In many ways, the Pyeongchang Olympics have a historical parallel with the 1972 Munich Olympics, which were billed as the “Peaceful Games.” The Games, however, were marred by an attack by Palestinian terrorists that resulted in the death of eleven Israelis — coaches and athletes.

An eventful run-up: Setting aside the nuclear tensions on the Korean Peninsula, the months leading up to the Pyeongchang Olympics have been newsworthy. In December of 2017, the International Olympic Committee (IOC) took the unprecedented step of banning Russia from the Games. IOC investigators had concluded after a lengthy investigation that Russian athletes had indulged in widespread doping.

This move against Russia’s demonstrated habit of defying the rules, as well as the overtures of Korean cooperation against the backdrop of sports diplomacy speak to the geopolitics underlying the Pyeongchang Games.

Politics and boycotts have been as much a part of the modern Olympics as sport itself. We take a look at this history.

1936, Summer Olympics, Berlin: The decision to award the Olympics to Germany was seen by critics as serving to legitimize Adolf Hitler’s Nazi regime. Hitler sought to use the Olympics to prove his theory of racial superiority. African-American athlete Jesse Owens swiftly laid waste to that theory by winning won four gold medals.

Jesse Owens at the Berlin Summer Olympics in 1936.

1940 and 1944: Olympics were not held due to World War II.

1948, Summer Olympics, London: Germany and Japan were not invited to the first Olympics after World War II. The Soviet Union was invited but did not attend. These Olympics were, however, the first to be attended by communist countries, including Hungary, Yugoslavia, and Poland.

1952, Summer Olympics, Helsinki: The Soviet Union took part for the first time in Olympic history. [A Russian team last competed in the 1912 Olympics]. Japan and West Germany took part in the Games, but East Germany was denied the opportunity. The Cold War, too, had started to heat up.

1956, Summer Olympics, Melbourne: These Olympics were the target of three boycotts — China withdrew to protest the IOC’s recognition of Taiwan; Egypt, Iraq, and Lebanon protested Israel’s invasion of the Sinai Peninsula; and Spain, Switzerland, and the Netherlands boycotted over the Soviet invasion of Hungary.

1960, Summer Olympics, Rome: These were the last Olympics in which South Africa would compete until 1992. The IOC banned South Africa, which was led by an apartheid regime. It returned to the Barcelona Games, at the end of apartheid, more than thirty years later.

1968, Summer Olympics, Mexico City: This was a turbulent year, marked by the assassination of Martin Luther King Jr. and Robert F. Kennedy, the Soviet invasion of Czechoslovakia, the Vietnam War, and the massacre just ten days before the Olympics of Mexican students protesting their authoritarian government.

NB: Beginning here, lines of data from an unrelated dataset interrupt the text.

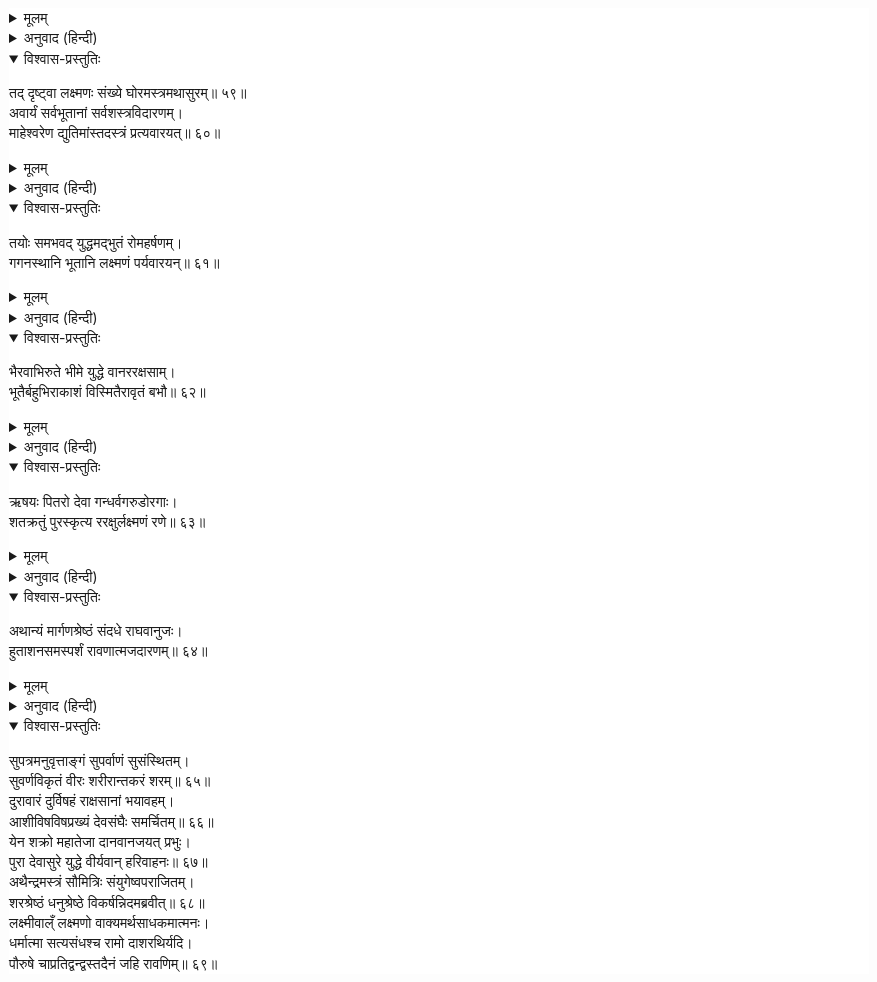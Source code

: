 <details><summary>मूलम्</summary></details>

<details><summary>अनुवाद (हिन्दी)</summary></details>

<details open><summary>विश्वास-प्रस्तुतिः</summary>

तद् दृष्ट्वा लक्ष्मणः संख्ये घोरमस्त्रमथासुरम्॥ ५९॥  
अवार्यं सर्वभूतानां सर्वशस्त्रविदारणम्।  
माहेश्वरेण द्युतिमांस्तदस्त्रं प्रत्यवारयत्॥ ६०॥
</details>

<details><summary>मूलम्</summary></details>

<details><summary>अनुवाद (हिन्दी)</summary></details>

<details open><summary>विश्वास-प्रस्तुतिः</summary>

तयोः समभवद् युद्धमद्भुतं रोमहर्षणम्।  
गगनस्थानि भूतानि लक्ष्मणं पर्यवारयन्॥ ६१॥
</details>

<details><summary>मूलम्</summary></details>

<details><summary>अनुवाद (हिन्दी)</summary></details>

<details open><summary>विश्वास-प्रस्तुतिः</summary>

भैरवाभिरुते भीमे युद्धे वानररक्षसाम्।  
भूतैर्बहुभिराकाशं विस्मितैरावृतं बभौ॥ ६२॥
</details>

<details><summary>मूलम्</summary></details>

<details><summary>अनुवाद (हिन्दी)</summary></details>

<details open><summary>विश्वास-प्रस्तुतिः</summary>

ऋषयः पितरो देवा गन्धर्वगरुडोरगाः।  
शतक्रतुं पुरस्कृत्य ररक्षुर्लक्ष्मणं रणे॥ ६३॥
</details>

<details><summary>मूलम्</summary></details>

<details><summary>अनुवाद (हिन्दी)</summary></details>

<details open><summary>विश्वास-प्रस्तुतिः</summary>

अथान्यं मार्गणश्रेष्ठं संदधे राघवानुजः।  
हुताशनसमस्पर्शं रावणात्मजदारणम्॥ ६४॥
</details>

<details><summary>मूलम्</summary></details>

<details><summary>अनुवाद (हिन्दी)</summary></details>

<details open><summary>विश्वास-प्रस्तुतिः</summary>

सुपत्रमनुवृत्ताङ्गं सुपर्वाणं सुसंस्थितम्।  
सुवर्णविकृतं वीरः शरीरान्तकरं शरम्॥ ६५॥  
दुरावारं दुर्विषहं राक्षसानां भयावहम्।  
आशीविषविषप्रख्यं देवसंघैः समर्चितम्॥ ६६॥  
येन शक्रो महातेजा दानवानजयत् प्रभुः।  
पुरा देवासुरे युद्धे वीर्यवान् हरिवाहनः॥ ६७॥  
अथैन्द्रमस्त्रं सौमित्रिः संयुगेष्वपराजितम्।  
शरश्रेष्ठं धनुश्रेष्ठे विकर्षन्निदमब्रवीत्॥ ६८॥  
लक्ष्मीवाल्ँ लक्ष्मणो वाक्यमर्थसाधकमात्मनः।  
धर्मात्मा सत्यसंधश्च रामो दाशरथिर्यदि।  
पौरुषे चाप्रतिद्वन्द्वस्तदैनं जहि रावणिम्॥ ६९॥
</details>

East German athletes competed in the Olympics for the first time under their own flag.

Tommie Smith and John Carlos, gold and bronze medalists, respectively, in the men’s two-hundred-meter race, protested racism in the United States by giving the Black Power salute during the national anthem. Both Smith and Carlos were banned from the Games and sent home.

US Olympic gold medalist Tommie Smith, center, and his teammate John Carlos, who won bronze in the 200-meter race, raise their fists during the US national anthem at the 1968 Summer Games in Mexico City. Australian silver medalist Peter Norman is on the left. (Wikimedia Commons)

1972, Summer Olympics, Munich: Palestinian terrorists belonging to the group Black September killed eleven members of the Israeli Olympics team.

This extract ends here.